Find the word "merged" in the records and copy every line where it occurs.

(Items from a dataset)

---+---

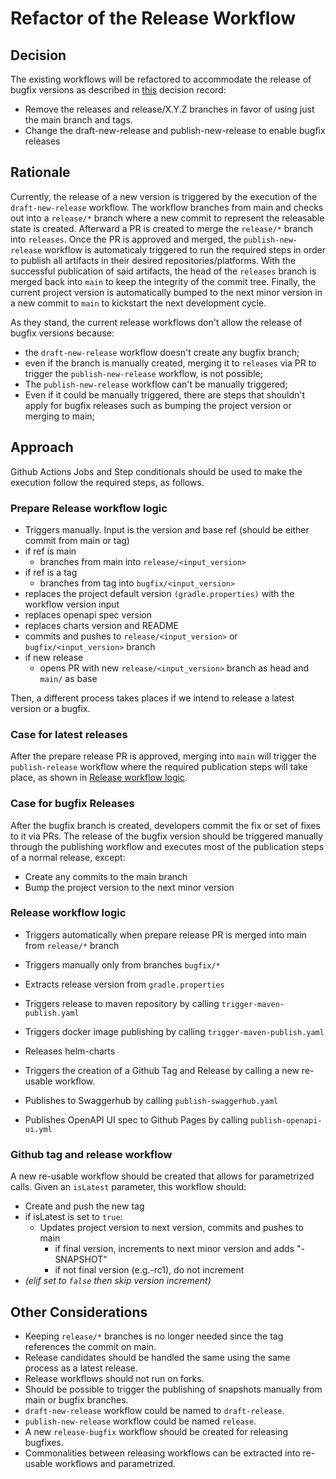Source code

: # Refactor of the Release Workflow

## Decision

The existing workflows will be refactored to accommodate the release of bugfix versions as described in [this](../2024-07-18-Improvements-versioning-scheme/README.md) decision record:
- Remove the releases and release/X.Y.Z branches in favor of using just the main branch and tags.
- Change the draft-new-release and publish-new-release to enable bugfix releases

## Rationale

Currently, the release of a new version is triggered by the execution of the `draft-new-release` workflow.
The workflow branches from main and checks out into a `release/*` branch where a new commit to represent the releasable state is created. Afterward a PR is created to merge the `release/*` branch into `releases`.
Once the PR is approved and merged, the `publish-new-release` workflow is automaticaly triggered to run the required steps in order to publish all artifacts
in their desired repositories/platforms. With the successful publication of said artifacts, the head of the `releases` branch is merged back into `main` 
to keep the integrity of the commit tree. Finally, the current project version is automatically bumped to the next minor version in a new commit to `main` 
to kickstart the next development cycle.

As they stand, the current release workflows don't allow the release of bugfix versions because:
- the `draft-new-release` workflow doesn't create any bugfix branch;
- even if the branch is manually created, merging it to `releases` via PR to trigger the `publish-new-release` workflow, is not possible;
- The `publish-new-release` workflow can't be manually triggered;
- Even if it could be manually triggered, there are steps that shouldn't apply for bugfix releases such as bumping the project version or merging to main;


## Approach

Github Actions Jobs and Step conditionals should be used to make the execution follow the required steps, as follows.

### Prepare Release workflow logic
- Triggers manually. Input is the version and base ref (should be either commit from main or tag)
- if ref is main
  - branches from main into `release/<input_version>`
- if ref is a tag
  - branches from tag into `bugfix/<input_version>`
- replaces the project default version `(gradle.properties)` with the workflow version input
- replaces openapi spec version
- replaces charts version and README
- commits and pushes to `release/<input_version>` or `bugfix/<input_version>` branch
- if new release
   - opens PR with new `release/<input_version>` branch as head and `main/` as base

Then, a different process takes places if we intend to release a latest version or a bugfix. 

### Case for latest releases
After the prepare release PR is approved, merging into `main` will trigger the `publish-release` workflow where the required publication steps will take place, as shown in [Release workflow logic](#release-workflow-logic).

### Case for bugfix Releases
After the bugfix branch is created, developers commit the fix or set of fixes to it via PRs.
The release of the bugfix version should be triggered manually through the publishing workflow and executes most of the publication steps of a normal release, except:
- Create any commits to the main branch
- Bump the project version to the next minor version

### Release workflow logic
- Triggers automatically when prepare release PR is merged into main from `release/*` branch
- Triggers manually only from branches `bugfix/*`

- Extracts release version from `gradle.properties`
- Triggers release to maven repository by calling `trigger-maven-publish.yaml`
- Triggers docker image publishing by calling `trigger-maven-publish.yaml`
- Releases helm-charts
- Triggers the creation of a Github Tag and Release by calling a new re-usable workflow.
- Publishes to Swaggerhub by calling `publish-swaggerhub.yaml`
- Publishes OpenAPI UI spec to Github Pages by calling `publish-openapi-ui.yml`

### Github tag and release workflow
A new re-usable workflow should be created that allows for parametrized calls.
Given an `isLatest` parameter, this workflow should:
- Create and push the new tag
- if isLatest is set to `true`:
    - Updates project version to next version, commits and pushes to main
        - if final version, increments to next minor version and adds "-SNAPSHOT"
        - if not final version (e.g.-rc1), do not increment
- _(elif set to `false` then skip version increment)_

## Other Considerations

- Keeping `release/*` branches is no longer needed since the tag references the commit on main.
- Release candidates should be handled the same using the same process as a latest release.
- Release workflows should not run on forks.
- Should be possible to trigger the publishing of snapshots manually from main or bugfix branches.
- `draft-new-release` workflow could be named to `draft-release`.
- `publish-new-release` workflow could be named `release`.
- A new `release-bugfix` workflow should be created for releasing bugfixes.
- Commonalities between releasing workflows can be extracted into re-usable workflows and parametrized.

---+---

Result —
Once the PR is approved and merged, the `publish-new-release` workflow is automaticaly triggered to run the required steps in order to publish all artifacts
in their desired repositories/platforms. With the successful publication of said artifacts, the head of the `releases` branch is merged back into `main` 
- Triggers automatically when prepare release PR is merged into main from `release/*` branch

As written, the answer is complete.